MySQL external table
In the star schema, data is generally divided into dimension tables and fact tables. Dimension tables have less data but involve UPDATE operations. Currently, StarRocks does not support direct UPDATE operations (update can be implemented by using the unique key model). In some scenarios, you can store dimension tables in MySQL for direct data read.
To query MySQL data, you must create an external table in StarRocks and map it to the table in your MySQL database. You need to specify the MySQL connection information when creating the table.
CREATE EXTERNAL TABLE mysql_external_table
(
k1 DATE,
k2 INT,
k3 SMALLINT,
k4 VARCHAR(2048),
k5 DATETIME
)
ENGINE=mysql
PROPERTIES
(
"host" = "127.0.0.1",
"port" = "3306",
"user" = "mysql_user",
"password" = "mysql_passwd",
"database" = "mysql_db_test",
"table" = "mysql_table_test"
);
Parameters:
- host: the connection address of the MySQL database
- port: the port number of the MySQL database
- user: the username to log in to MySQL
- password: the password to log in to MySQL
- database: the name of the MySQL database
- table: the name of the table in the MySQL database
Elasticsearch external table
StarRocks and Elasticsearch are two popular analytics systems. StarRocks is performant in large-scale distributed computing. Elasticsearch is ideal for full-text search.

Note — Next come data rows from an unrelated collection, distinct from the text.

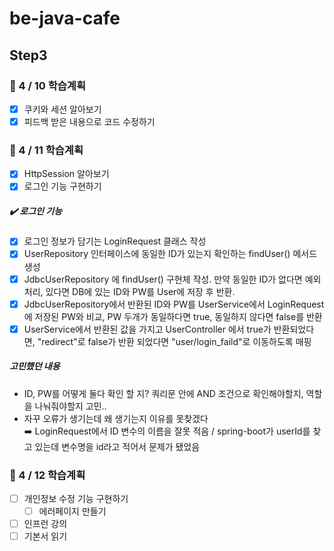 # be-java-cafe

## Step3

### 📌 4 / 10 학습계획

- [x] 쿠키와 세션 알아보기
- [x] 피드백 받은 내용으로 코드 수정하기

### 📌 4 / 11 학습계획

- [x] HttpSession 알아보기
- [x] 로그인 기능 구현하기

##### ✔️ 로그인 기능

- [x] 로그인 정보가 담기는 LoginRequest 클래스 작성
- [x] UserRepository 인터페이스에 동일한 ID가 있는지 확인하는 findUser() 메서드 생성
- [x] JdbcUserRepository 에 findUser() 구현체 작성. 만약 동일한 ID가 없다면 예외처리, 있다면 DB에 있는 ID와 PW를 User에 저장 후 반환.
- [x] JdbcUserRepository에서 반환된 ID와 PW를 UserService에서 LoginRequest에 저장된 PW와 비교, PW 두개가 동일하다면 true, 동일하지 않다면 false를 반환
- [x] UserService에서 반환된 값을 가지고 UserController 에서 true가 반환되었다면, "redirect"로 false가 반환 되었다면 "user/login_faild"로 이동하도록 매핑

##### 고민했던 내용

- ID, PW를 어떻게 둘다 확인 할 지? 쿼리문 안에 AND 조건으로 확인해야할지, 역할을 나눠줘야할지 고민..
- 자꾸 오류가 생기는데 왜 생기는지 이유를 못찾겠다<br>
  ➡️ LoginRequest에서 ID 변수의 이름을 잘못 적음 / spring-boot가 userId를 찾고 있는데 변수명을 id라고 적어서 문제가 됐었음

### 📌 4 / 12 학습계획

- [ ] 개인정보 수정 기능 구현하기
    - [ ] 에러페이지 만들기
- [ ] 인프런 강의
- [ ] 기본서 읽기
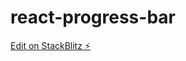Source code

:# react-progress-bar

[Edit on StackBlitz ⚡️](https://stackblitz.com/edit/stackblitz-starters-j2ybt6)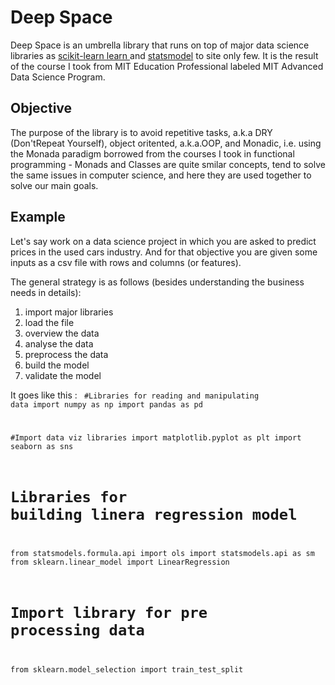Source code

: <H1> Deep Space </H1>

Deep Space is an umbrella library that runs on top of major data science libraries as <a href="https://scikit-learn.org/"> scikit-learn learn </a> and <a href="https://www.statsmodels.org/">statsmodel<a> to site only few.
It is the result of the course I took from MIT Education Professional labeled MIT Advanced Data Science Program.

<h2>Objective</h2>
The purpose of the library is to avoid repetitive tasks, a.k.a DRY (Don'tRepeat Yourself), object oritented, a.k.a.OOP, and Monadic, i.e. using the Monada paradigm borrowed from the courses I took in functional programming - Monads and Classes are quite smilar concepts, tend to solve the same issues in computer science, and here they are used together to solve our main goals.

<h2>Example</h2>
Let's say work on a data science project in which you are asked to predict prices in the used cars industry. 
And for that objective you are given some inputs as a csv file with rows and columns (or features).

The general strategy is as follows (besides understanding the business needs in details):
1. import major libraries
2. load the file
3. overview the data
4. analyse the data
5. preprocess the data
6. build the model
7. validate the model

It goes like this :
<code>
#Libraries for reading and manipulating data
import numpy as np
import pandas as pd

#Import data viz libraries
import matplotlib.pyplot as plt
import seaborn as sns

# Libraries for building linera regression model
from statsmodels.formula.api import ols
import statsmodels.api as sm
from sklearn.linear_model import LinearRegression

# Import library for pre processing data
from sklearn.model_selection import train_test_split

</code>


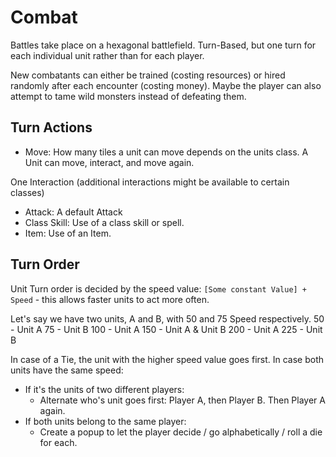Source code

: # Combat

Battles take place on a hexagonal battlefield. Turn-Based, but one turn for each individual unit rather than for each
player.

New combatants can either be trained (costing resources) or hired randomly after each encounter (costing money). Maybe
the player can also attempt to tame wild monsters instead of defeating them.

## Turn Actions

- Move: How many tiles a unit can move depends on the units class. A Unit can move, interact, and move again.

One Interaction (additional interactions might be available to certain classes)

- Attack: A default Attack
- Class Skill: Use of a class skill or spell.
- Item: Use of an Item.

## Turn Order

Unit Turn order is decided by the speed value: `[Some constant Value] + Speed` - this allows faster units to act more
often.

Let's say we have two units, A and B, with 50 and 75 Speed respectively.
50 - Unit A
75 - Unit B
100 - Unit A
150 - Unit A & Unit B
200 - Unit A
225 - Unit B

In case of a Tie, the unit with the higher speed value goes first.
In case both units have the same speed:

- If it's the units of two different players:
    - Alternate who's unit goes first: Player A, then Player B. Then Player A again.
- If both units belong to the same player:
    - Create a popup to let the player decide / go alphabetically / roll a die for each.
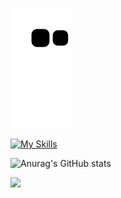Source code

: ![Snake animation](https://github.com/karmugilen/karmugilen/blob/output/github-contribution-grid-snake.svg)

[![My Skills](https://skillicons.dev/icons?i=python,kotlin,nodejs,figma&theme=light)](https://skillicons.dev)

![Anurag's GitHub stats](https://github-readme-stats.vercel.app/api?username=anuraghazra&show_icons=true&theme=transparent)

![](https://komarev.com/ghpvc/?username=your-karmugilen&color=grey)
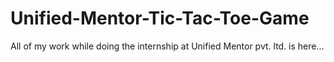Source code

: # Unified-Mentor-Tic-Tac-Toe-Game
All of my work while doing the internship at Unified Mentor pvt. ltd.  is here...
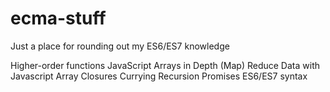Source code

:# ecma-stuff
Just a place for rounding out my ES6/ES7 knowledge

Higher-order functions
JavaScript Arrays in Depth (Map)
Reduce Data with Javascript Array
Closures
Currying
Recursion
Promises
ES6/ES7 syntax
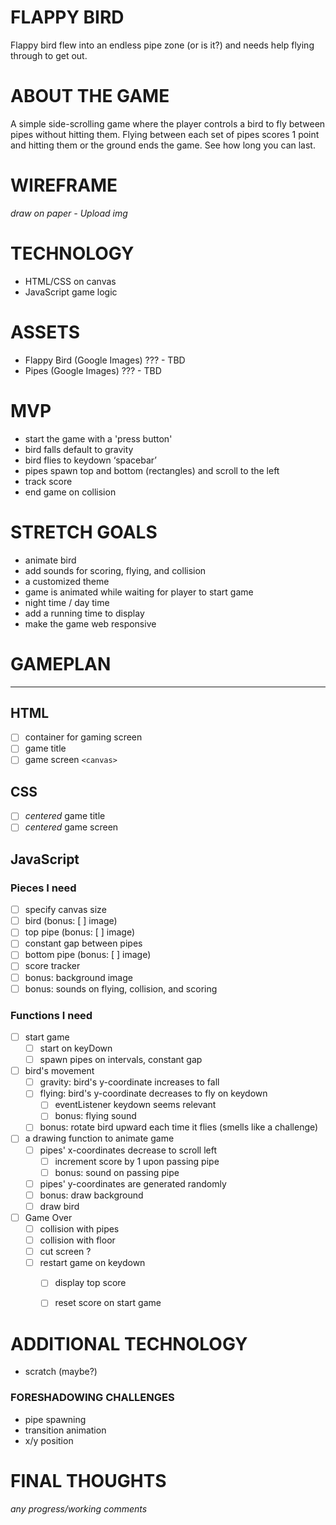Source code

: # FLAPPY BIRD
Flappy bird flew into an endless pipe zone (or is it?) and needs help flying through to get out.  

# ABOUT THE GAME
A simple side-scrolling game where the player controls a bird to fly between pipes without hitting them.  Flying between each set of pipes scores 1 point and hitting them or the ground ends the game.  See how long you can last.  


# WIREFRAME  
*draw on paper - Upload img*

# TECHNOLOGY
 * HTML/CSS on canvas
 * JavaScript  game logic

# ASSETS
 * Flappy Bird (Google Images) ??? - TBD
 * Pipes (Google Images) ??? - TBD

# MVP
 * start the game with a 'press button'
 * bird falls default to gravity
 * bird flies to keydown ‘spacebar’
 * pipes spawn top and bottom (rectangles) and scroll to the left
 * track score
 * end game on collision

# STRETCH GOALS
 * animate bird
 * add sounds for scoring, flying, and collision
 * a customized theme
 * game is animated while waiting for player to start game
 * night time / day time
 * add a running time to display
 * make the game web responsive

# GAMEPLAN
---
## HTML
 - [ ] container for gaming screen
 - [ ] game title
 - [ ] game screen `<canvas>`

## CSS
 - [ ] *centered* game title
 - [ ] *centered* game screen

## JavaScript
### Pieces I need
 - [ ] specify canvas size
 - [ ] bird (bonus: [ ] image)
 - [ ] top pipe (bonus: [ ] image)
 - [ ] constant gap between pipes
 - [ ] bottom pipe (bonus: [ ] image)
 - [ ] score tracker
 - [ ] bonus: background image
 - [ ] bonus: sounds on flying, collision, and scoring
### Functions I need
 - [ ] start game
    - [ ] start on keyDown
    - [ ] spawn pipes on intervals, constant gap
 - [ ] bird's movement
    - [ ] gravity: bird's y-coordinate increases to fall
    - [ ] flying: bird's y-coordinate decreases to fly on keydown
        - [ ] eventListener keydown seems relevant
        - [ ] bonus: flying sound
    - [ ] bonus: rotate bird upward each time it flies (smells like a challenge)
 - [ ] a drawing function to animate game
    - [ ] pipes' x-coordinates decrease to scroll left
        - [ ] increment score by 1 upon passing pipe
        - [ ] bonus: sound on passing pipe
    - [ ] pipes' y-coordinates are generated randomly
    - [ ] bonus: draw background
    - [ ] draw bird
 - [ ] Game Over
    - [ ] collision with pipes
    - [ ] collision with floor
    - [ ] cut screen ?
    - [ ] restart game on keydown
        - [ ] display top score
        - [ ] reset score on start game


# ADDITIONAL TECHNOLOGY
 * scratch (maybe?)

### FORESHADOWING CHALLENGES
 * pipe spawning 
 * transition animation
 * x/y position

# FINAL THOUGHTS
*any progress/working comments*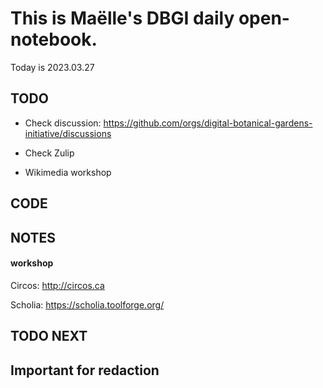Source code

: 

# This is Maëlle's DBGI daily open-notebook.

Today is 2023.03.27


## TODO

- Check discussion: https://github.com/orgs/digital-botanical-gardens-initiative/discussions
- Check Zulip

- Wikimedia workshop

## CODE

## NOTES

#### workshop
Circos: http://circos.ca

Scholia: https://scholia.toolforge.org/

## TODO NEXT



## Important for redaction
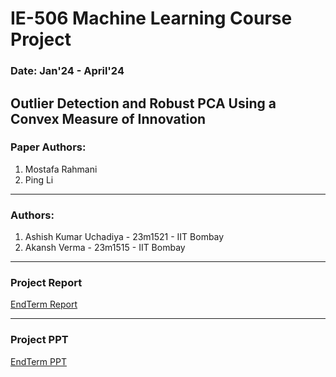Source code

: # IE-506 Machine Learning Course Project

### Date: Jan'24 - April'24

## Outlier Detection and Robust PCA Using a Convex Measure of Innovation
### Paper Authors: 
1. Mostafa Rahmani
2. Ping Li

---

### Authors:
1. Ashish Kumar Uchadiya - 23m1521 - IIT Bombay
2. Akansh Verma - 23m1515 - IIT Bombay

---

### Project Report 
[EndTerm Report](https://github.com/akuresonite/IE-506-Machine-Learing-Course-Project/blob/main/MLTORCH_IE506_End_Term_Project_Report-1.pdf)

---

### Project PPT
[EndTerm PPT](https://github.com/akuresonite/IE-506-Machine-Learing-Course-Project/blob/main/MLTORCH_IE506_CourseProject_EndtermReview-1.pdf)
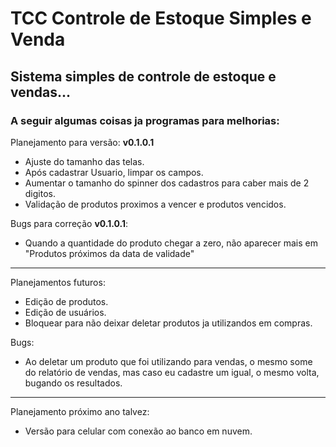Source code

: # TCC Controle de Estoque Simples e Venda
## Sistema simples de controle de estoque e vendas...

### A seguir algumas coisas ja programas para melhorias:

Planejamento para versão: **v0.1.0.1**
* Ajuste do tamanho das telas.
* Após cadastrar Usuario, limpar os campos.
* Aumentar o tamanho do spinner dos cadastros para caber mais de 2 digitos.
* Validação de produtos proximos a vencer e produtos vencidos.

Bugs para correção **v0.1.0.1**:
* Quando a quantidade do produto chegar a zero, não aparecer mais em "Produtos próximos da data de validade"
  
---
Planejamentos futuros:
* Edição de produtos.
* Edição de usuários.
* Bloquear para não deixar deletar produtos ja utilizandos em compras.

Bugs:
* Ao deletar um produto que foi utilizando para vendas, o mesmo some do relatório de vendas, mas caso eu cadastre um igual, o mesmo volta, bugando os resultados.

---
Planejamento próximo ano talvez:
* Versão para celular com conexão ao banco em nuvem.
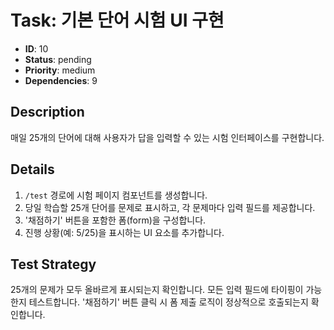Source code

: # Task: 기본 단어 시험 UI 구현

- **ID**: 10
- **Status**: pending
- **Priority**: medium
- **Dependencies**: 9

## Description
매일 25개의 단어에 대해 사용자가 답을 입력할 수 있는 시험 인터페이스를 구현합니다.

## Details
1. `/test` 경로에 시험 페이지 컴포넌트를 생성합니다.
2. 당일 학습할 25개 단어를 문제로 표시하고, 각 문제마다 입력 필드를 제공합니다.
3. '채점하기' 버튼을 포함한 폼(form)을 구성합니다.
4. 진행 상황(예: 5/25)을 표시하는 UI 요소를 추가합니다.

## Test Strategy
25개의 문제가 모두 올바르게 표시되는지 확인합니다. 모든 입력 필드에 타이핑이 가능한지 테스트합니다. '채점하기' 버튼 클릭 시 폼 제출 로직이 정상적으로 호출되는지 확인합니다. 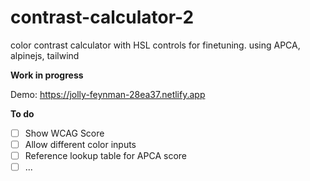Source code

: # contrast-calculator-2
color contrast calculator with HSL controls for finetuning. using APCA, alpinejs, tailwind

**Work in progress**

Demo: https://jolly-feynman-28ea37.netlify.app


**To do**

- [ ] Show WCAG Score
- [ ] Allow different color inputs
- [ ] Reference lookup table for APCA score
- [ ] ...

StarRocks combined with Elasticsearch can deliver a more complete OLAP solution.
Example of creating an Elasticsearch external table
CREATE EXTERNAL TABLE elastic_search_external_table
(
k1 DATE,
k2 INT,
k3 SMALLINT,
k4 VARCHAR(2048),
k5 DATETIME
)
ENGINE=ELASTICSEARCH
PARTITION BY RANGE(k1)
()
PROPERTIES (
"hosts" = "http://192.168.0.1:8200,http://192.168.0.2:8200",
"user" = "root",
"password" = "root",
"index" = "tindex",
"type" = "doc"
);
Parameters
Parameter | Description |
---|---|
host | The connection address of the Elasticsearch cluster. You can specify one or more addresses. StarRocks can parse the Elasticsearch version and index shard allocation from this address. |
user | The username of the Elasticsearch cluster with basic authentication enabled. Make sure you have the access to /*cluster/state/*nodes/http and the index. |
password | The password of the Elasticsearch cluster. |
index | The name of the Elasticsearch index that corresponds to the table in StarRocks. It can be an alias. |
type | he type of the index. Default value: doc. |
transport | This parameter is reserved. Default value: http. |
Predicate pushdown
StarRocks supports predicate pushdown. Filters can be pushed down to Elasticsearch for execution, which improves query performance. The following table lists the operators that support predicate pushdown.
SQL syntax | ES syntax |
---|---|
= | term query |
in | terms query |
>=, <=, >, < | range |
and | bool.filter |
or | bool.should |
not | bool.must_not |
not in | bool.must_not + terms |
esquery | ES Query DSL |
Example
The esquery function is used to push down queries that cannot be expressed in SQL (such as match and geoshape) to Elasticsearch for filtering. The first parameter in the esquery function is used to associate an index. The second parameter is a JSON expression of basic Query DSL, which is enclosed in brackets {}. The JSON expression must have but only one root key, such as match, geo_shape, or bool.
- match query
select * from es_table where esquery(k4, '{
"match": {
"k4": "StarRocks on elasticsearch"
}
}');
- geo-related query
select * from es_table where esquery(k4, '{
"geo_shape": {
"location": {
"shape": {
"type": "envelope",
"coordinates": [
[
13,
53
],
[
14,
52
]
]
},
"relation": "within"
}
}
}');
- bool query
select * from es_table where esquery(k4, ' {
"bool": {
"must": [
{
"terms": {
"k1": [
11,
12
]
}
},
{
"terms": {
"k2": [
100
]
}
}
]
}
}');
Note
- Elasticsearch earlier than 5.x scans data in a different way than that later than 5.x. Currently, only versions later than 5.x are supported.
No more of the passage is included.